- Egg Freezing can extend the biological clock
- Freezing eggs does not affect their ability to create a healthy pregnancy
- Freezing 10-20 eggs before you are 35 gives you a 70-90% chance of success using those eggs
- In the UK, it is only possible to store eggs for a maximum of 10 years after which they must be destroyed
‘Should I freeze my eggs’ is a question many women consider and for many different reasons. Perhaps they have not found the right partner or they are at a particular stage in their life when they are simply not ready for a child, but at the same time, do not wish to miss the opportunity of producing and storing eggs before their biological clock gets the best of them, or before the quality of their eggs degrade making it harder to become pregnant in the future.
With many clinics offering egg freezing to their patients, the procedure has transformed from one only undertaken if there is a medical need (perhaps before embarking on a course of treatment which is likely to affect fertility) to what has been termed by some as a fertility ‘insurance policy’ allowing women the opportunity to take steps now in an attempt to preserve their fertility just in case they are unable to produce viable eggs in the future.

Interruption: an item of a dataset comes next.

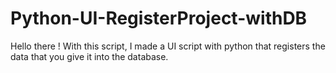 # Python-UI-RegisterProject-withDB
Hello there ! With this script, I made a UI script with python that registers the data that you give it into the database.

However, the value of that ‘insurance policy’ continues to be a matter for debate with wildly varying quoted success rates, which remain relatively low, and at a not unsubstantial cost. Yet many take the view that a backup plan is better than nothing at all, even if it offers no guarantees.
However the decision to freeze is only the first of many decisions to be taken which can have significant consequences in the future. For example, should the egg be frozen on its own, or should it be frozen as a fertilised embryo? The embryo is thought to be more robust than the egg increasing the prospects that it would survive the freezing process but comes with less flexibility to meet changes in the woman’s circumstances.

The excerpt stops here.